== Work to complete ==
From the entries below, copy every line holding the word "shades".

[Stored items from a collection]
Segment Open
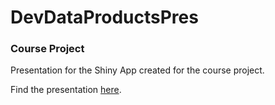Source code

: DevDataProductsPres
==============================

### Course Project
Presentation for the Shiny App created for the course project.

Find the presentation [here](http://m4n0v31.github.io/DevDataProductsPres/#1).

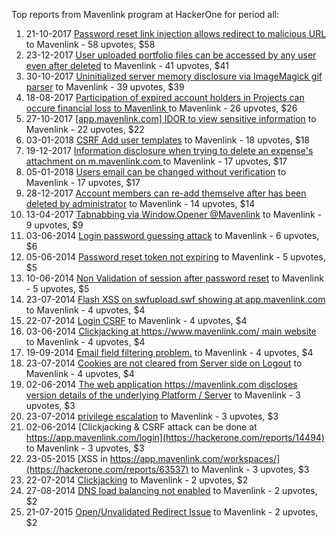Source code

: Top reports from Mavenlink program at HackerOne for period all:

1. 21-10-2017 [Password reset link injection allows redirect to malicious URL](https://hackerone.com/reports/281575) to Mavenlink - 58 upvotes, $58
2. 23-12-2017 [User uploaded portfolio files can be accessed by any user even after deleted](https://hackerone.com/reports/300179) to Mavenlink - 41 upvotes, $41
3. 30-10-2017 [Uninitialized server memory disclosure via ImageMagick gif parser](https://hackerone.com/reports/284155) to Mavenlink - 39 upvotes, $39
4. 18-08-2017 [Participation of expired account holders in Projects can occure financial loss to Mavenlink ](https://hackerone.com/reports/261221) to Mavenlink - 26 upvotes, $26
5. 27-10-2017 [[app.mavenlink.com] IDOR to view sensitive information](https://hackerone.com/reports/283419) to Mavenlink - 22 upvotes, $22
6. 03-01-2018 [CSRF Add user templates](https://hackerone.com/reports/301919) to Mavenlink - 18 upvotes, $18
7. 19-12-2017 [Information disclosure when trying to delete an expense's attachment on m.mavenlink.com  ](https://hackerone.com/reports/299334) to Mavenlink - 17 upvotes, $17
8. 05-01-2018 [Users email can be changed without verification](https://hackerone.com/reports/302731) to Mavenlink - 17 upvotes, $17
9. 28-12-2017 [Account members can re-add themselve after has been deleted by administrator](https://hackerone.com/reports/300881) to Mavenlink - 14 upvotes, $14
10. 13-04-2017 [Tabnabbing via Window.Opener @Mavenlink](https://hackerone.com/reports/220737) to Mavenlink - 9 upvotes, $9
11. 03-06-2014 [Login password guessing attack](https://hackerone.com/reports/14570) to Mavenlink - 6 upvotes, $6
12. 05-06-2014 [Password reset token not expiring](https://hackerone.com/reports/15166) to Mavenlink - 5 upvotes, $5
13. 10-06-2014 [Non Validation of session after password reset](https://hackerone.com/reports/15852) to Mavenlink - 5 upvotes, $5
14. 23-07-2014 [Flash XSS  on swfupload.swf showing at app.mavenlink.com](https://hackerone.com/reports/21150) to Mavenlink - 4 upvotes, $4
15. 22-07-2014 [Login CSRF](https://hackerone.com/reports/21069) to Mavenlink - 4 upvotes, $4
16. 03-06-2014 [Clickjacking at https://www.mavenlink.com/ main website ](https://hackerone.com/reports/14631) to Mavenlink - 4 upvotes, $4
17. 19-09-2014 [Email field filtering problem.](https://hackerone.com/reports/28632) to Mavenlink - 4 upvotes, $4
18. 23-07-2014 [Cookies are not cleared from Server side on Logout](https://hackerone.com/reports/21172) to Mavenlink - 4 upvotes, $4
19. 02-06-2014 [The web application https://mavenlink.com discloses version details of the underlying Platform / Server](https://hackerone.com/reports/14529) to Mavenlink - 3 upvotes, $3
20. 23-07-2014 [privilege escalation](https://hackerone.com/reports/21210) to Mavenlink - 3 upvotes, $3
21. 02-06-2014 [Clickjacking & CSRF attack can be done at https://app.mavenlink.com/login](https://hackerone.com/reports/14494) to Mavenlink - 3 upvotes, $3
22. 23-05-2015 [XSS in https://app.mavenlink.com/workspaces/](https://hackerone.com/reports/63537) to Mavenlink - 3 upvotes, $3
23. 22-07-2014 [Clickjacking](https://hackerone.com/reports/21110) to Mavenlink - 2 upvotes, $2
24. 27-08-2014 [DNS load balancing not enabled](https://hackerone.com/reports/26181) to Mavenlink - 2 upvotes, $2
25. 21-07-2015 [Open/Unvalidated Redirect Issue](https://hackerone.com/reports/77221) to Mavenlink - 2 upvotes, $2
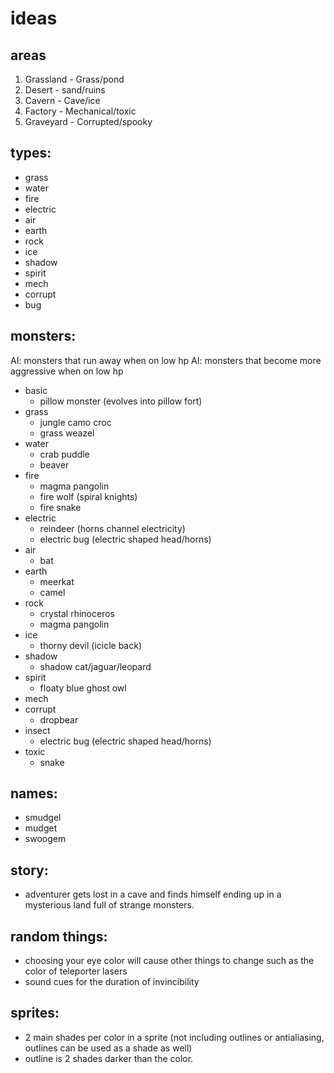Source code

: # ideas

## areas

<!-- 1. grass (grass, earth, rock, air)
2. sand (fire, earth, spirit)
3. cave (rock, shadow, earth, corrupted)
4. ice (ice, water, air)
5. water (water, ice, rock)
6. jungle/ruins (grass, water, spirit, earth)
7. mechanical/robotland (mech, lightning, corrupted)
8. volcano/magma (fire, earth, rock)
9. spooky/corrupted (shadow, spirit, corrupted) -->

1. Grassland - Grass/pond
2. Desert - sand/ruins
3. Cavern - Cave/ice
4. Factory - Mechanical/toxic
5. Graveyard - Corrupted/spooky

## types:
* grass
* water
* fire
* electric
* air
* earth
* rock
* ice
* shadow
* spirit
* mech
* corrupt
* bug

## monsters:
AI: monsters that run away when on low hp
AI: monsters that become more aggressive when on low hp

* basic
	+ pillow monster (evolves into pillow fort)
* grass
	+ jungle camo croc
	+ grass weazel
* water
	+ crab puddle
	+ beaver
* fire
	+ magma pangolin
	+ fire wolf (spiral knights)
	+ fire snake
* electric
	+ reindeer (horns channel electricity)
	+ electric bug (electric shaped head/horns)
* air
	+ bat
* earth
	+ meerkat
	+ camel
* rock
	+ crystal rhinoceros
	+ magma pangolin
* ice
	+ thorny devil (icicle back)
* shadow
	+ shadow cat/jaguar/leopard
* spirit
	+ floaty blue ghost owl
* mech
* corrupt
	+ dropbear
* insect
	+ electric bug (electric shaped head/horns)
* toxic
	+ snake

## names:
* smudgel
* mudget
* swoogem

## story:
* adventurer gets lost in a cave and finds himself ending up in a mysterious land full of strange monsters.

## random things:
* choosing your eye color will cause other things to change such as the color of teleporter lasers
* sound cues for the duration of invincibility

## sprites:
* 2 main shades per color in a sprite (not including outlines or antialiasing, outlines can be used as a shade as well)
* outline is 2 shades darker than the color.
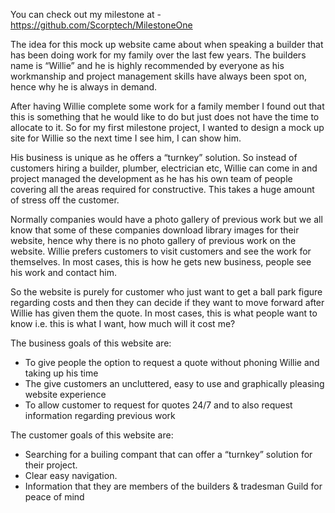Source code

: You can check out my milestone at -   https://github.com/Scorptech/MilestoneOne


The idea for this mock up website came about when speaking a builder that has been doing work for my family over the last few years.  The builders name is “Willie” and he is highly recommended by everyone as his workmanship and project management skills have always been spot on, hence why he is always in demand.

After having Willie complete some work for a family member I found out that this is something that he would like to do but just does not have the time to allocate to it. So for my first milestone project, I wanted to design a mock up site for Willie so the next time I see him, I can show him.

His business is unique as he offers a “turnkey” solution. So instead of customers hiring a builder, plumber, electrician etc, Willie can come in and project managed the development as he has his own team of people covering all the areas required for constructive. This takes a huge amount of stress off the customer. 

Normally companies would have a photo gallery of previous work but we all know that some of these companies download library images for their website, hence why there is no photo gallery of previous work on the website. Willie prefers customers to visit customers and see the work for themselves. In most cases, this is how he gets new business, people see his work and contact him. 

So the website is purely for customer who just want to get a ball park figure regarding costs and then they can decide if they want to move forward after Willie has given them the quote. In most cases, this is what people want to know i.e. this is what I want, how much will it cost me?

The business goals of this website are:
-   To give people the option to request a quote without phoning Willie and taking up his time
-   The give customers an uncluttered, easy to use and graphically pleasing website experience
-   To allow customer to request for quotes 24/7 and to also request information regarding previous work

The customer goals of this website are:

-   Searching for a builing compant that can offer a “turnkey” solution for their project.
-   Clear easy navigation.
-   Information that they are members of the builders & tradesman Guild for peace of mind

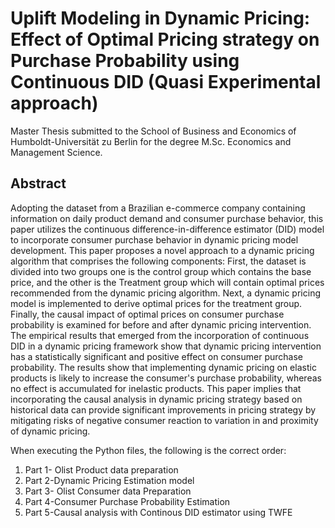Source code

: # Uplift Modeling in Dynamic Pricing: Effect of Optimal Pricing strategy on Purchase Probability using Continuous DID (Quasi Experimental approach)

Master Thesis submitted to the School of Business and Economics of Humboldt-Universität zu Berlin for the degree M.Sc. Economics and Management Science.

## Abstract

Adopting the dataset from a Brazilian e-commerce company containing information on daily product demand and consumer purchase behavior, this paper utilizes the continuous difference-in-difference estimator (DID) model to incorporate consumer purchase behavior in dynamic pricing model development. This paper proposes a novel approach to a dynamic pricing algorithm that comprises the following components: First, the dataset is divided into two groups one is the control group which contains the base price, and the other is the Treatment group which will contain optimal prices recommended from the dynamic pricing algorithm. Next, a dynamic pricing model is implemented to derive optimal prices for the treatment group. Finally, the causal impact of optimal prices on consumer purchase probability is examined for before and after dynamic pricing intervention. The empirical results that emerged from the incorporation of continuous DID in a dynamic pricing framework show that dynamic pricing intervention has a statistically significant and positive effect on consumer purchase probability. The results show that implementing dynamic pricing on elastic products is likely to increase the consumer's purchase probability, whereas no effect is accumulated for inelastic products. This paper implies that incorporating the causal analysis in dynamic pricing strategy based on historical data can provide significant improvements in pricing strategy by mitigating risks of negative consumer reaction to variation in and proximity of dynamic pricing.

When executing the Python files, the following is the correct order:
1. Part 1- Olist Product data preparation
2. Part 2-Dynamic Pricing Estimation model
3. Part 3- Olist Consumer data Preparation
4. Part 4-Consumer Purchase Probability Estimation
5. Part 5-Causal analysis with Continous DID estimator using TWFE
Segment Closed
== Worked solution ==
* 2 main shades per color in a sprite (not including outlines or antialiasing, outlines can be used as a shade as well)
* outline is 2 shades darker than the color.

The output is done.